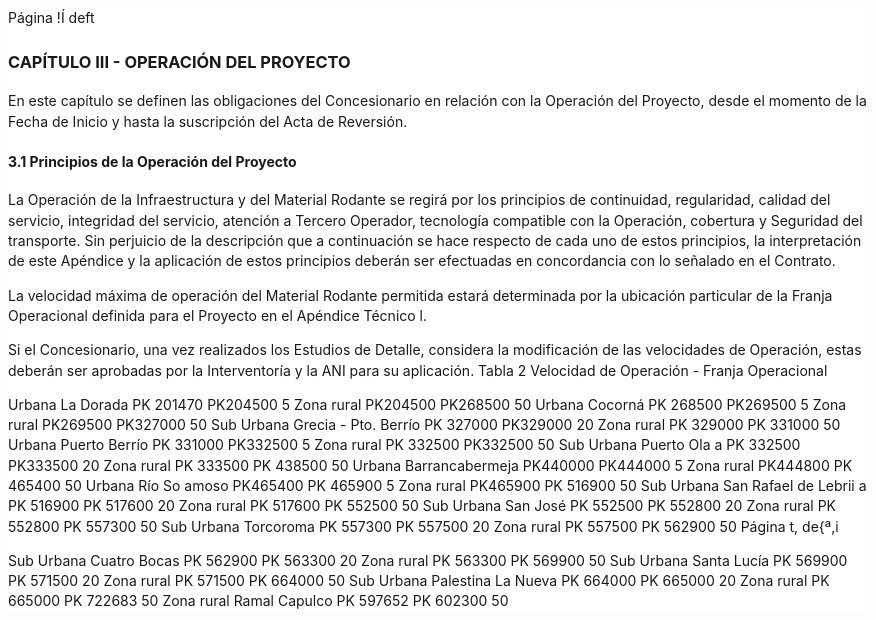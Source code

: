 Página !Í deft

### CAPÍTULO III - OPERACIÓN DEL PROYECTO

En este capítulo se definen las obligaciones del Concesionario en relación con la Operación del Proyecto, desde el momento de la Fecha de Inicio y hasta la suscripción del Acta de Reversión.

#### 3.1 Principios de la Operación del Proyecto

La Operación de la Infraestructura y del Material Rodante se regirá por los principios de continuidad, regularidad, calidad del servicio, integridad del servicio, atención a Tercero Operador, tecnología compatible con la Operación, cobertura y Seguridad del transporte. Sin perjuicio de la descripción que a continuación se hace respecto de cada uno de estos principios, la interpretación de este Apéndice y la aplicación de estos principios deberán ser efectuadas en concordancia con lo señalado en el Contrato.

La velocidad máxima de operación del Material Rodante permitida estará determinada por la ubicación particular de la Franja Operacional definida para el Proyecto en el Apéndice Técnico l.

Si el Concesionario, una vez realizados los Estudios de Detalle, considera la modificación de las velocidades de Operación, estas deberán ser aprobadas por la Interventoría y la ANI para su aplicación.
Tabla 2 Velocidad de Operación - Franja Operacional

Urbana La Dorada PK 201470 PK204500 5
Zona rural PK204500 PK268500 50
Urbana Cocorná PK 268500 PK269500 5
Zona rural PK269500 PK327000 50
Sub Urbana Grecia - Pto. Berrío PK 327000 PK329000 20
Zona rural PK 329000 PK 331000 50
Urbana Puerto Berrío PK 331000 PK332500 5
Zona rural PK 332500 PK332500 50
Sub Urbana Puerto Ola a PK 332500 PK333500 20
Zona rural PK 333500 PK 438500 50
Urbana Barrancabermeja PK440000 PK444000 5
Zona rural PK444800 PK 465400 50
Urbana Río So amoso PK465400 PK 465900 5
Zona rural PK465900 PK 516900 50
Sub Urbana San Rafael de Lebrii a PK 516900 PK 517600 20
Zona rural PK 517600 PK 552500 50
Sub Urbana San José PK 552500 PK 552800 20
Zona rural PK 552800 PK 557300 50
Sub Urbana Torcoroma PK 557300 PK 557500 20
Zona rural PK 557500 PK 562900 50
Página t, de{ª,i

Sub Urbana Cuatro Bocas PK 562900 PK 563300 20
Zona rural PK 563300 PK 569900 50
Sub Urbana Santa Lucía PK 569900 PK 571500 20
Zona rural PK 571500 PK 664000 50
Sub Urbana Palestina La Nueva PK 664000 PK 665000 20
Zona rural PK 665000 PK 722683 50
Zona rural Ramal Capulco PK 597652 PK 602300 50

--- EXERCISE DETAILS ---
Begin with the line that has "Si el Concesionario, una" in the listing above and end after the line that has "Sub Urbana Santa Lucía PK 569900 PK 571500 20"; output those lines exactly.

--- ANSWER TO THIS EXERCISE ---
Si el Concesionario, una vez realizados los Estudios de Detalle, considera la modificación de las velocidades de Operación, estas deberán ser aprobadas por la Interventoría y la ANI para su aplicación.
Tabla 2 Velocidad de Operación - Franja Operacional

Urbana La Dorada PK 201470 PK204500 5
Zona rural PK204500 PK268500 50
Urbana Cocorná PK 268500 PK269500 5
Zona rural PK269500 PK327000 50
Sub Urbana Grecia - Pto. Berrío PK 327000 PK329000 20
Zona rural PK 329000 PK 331000 50
Urbana Puerto Berrío PK 331000 PK332500 5
Zona rural PK 332500 PK332500 50
Sub Urbana Puerto Ola a PK 332500 PK333500 20
Zona rural PK 333500 PK 438500 50
Urbana Barrancabermeja PK440000 PK444000 5
Zona rural PK444800 PK 465400 50
Urbana Río So amoso PK465400 PK 465900 5
Zona rural PK465900 PK 516900 50
Sub Urbana San Rafael de Lebrii a PK 516900 PK 517600 20
Zona rural PK 517600 PK 552500 50
Sub Urbana San José PK 552500 PK 552800 20
Zona rural PK 552800 PK 557300 50
Sub Urbana Torcoroma PK 557300 PK 557500 20
Zona rural PK 557500 PK 562900 50
Página t, de{ª,i

Sub Urbana Cuatro Bocas PK 562900 PK 563300 20
Zona rural PK 563300 PK 569900 50
Sub Urbana Santa Lucía PK 569900 PK 571500 20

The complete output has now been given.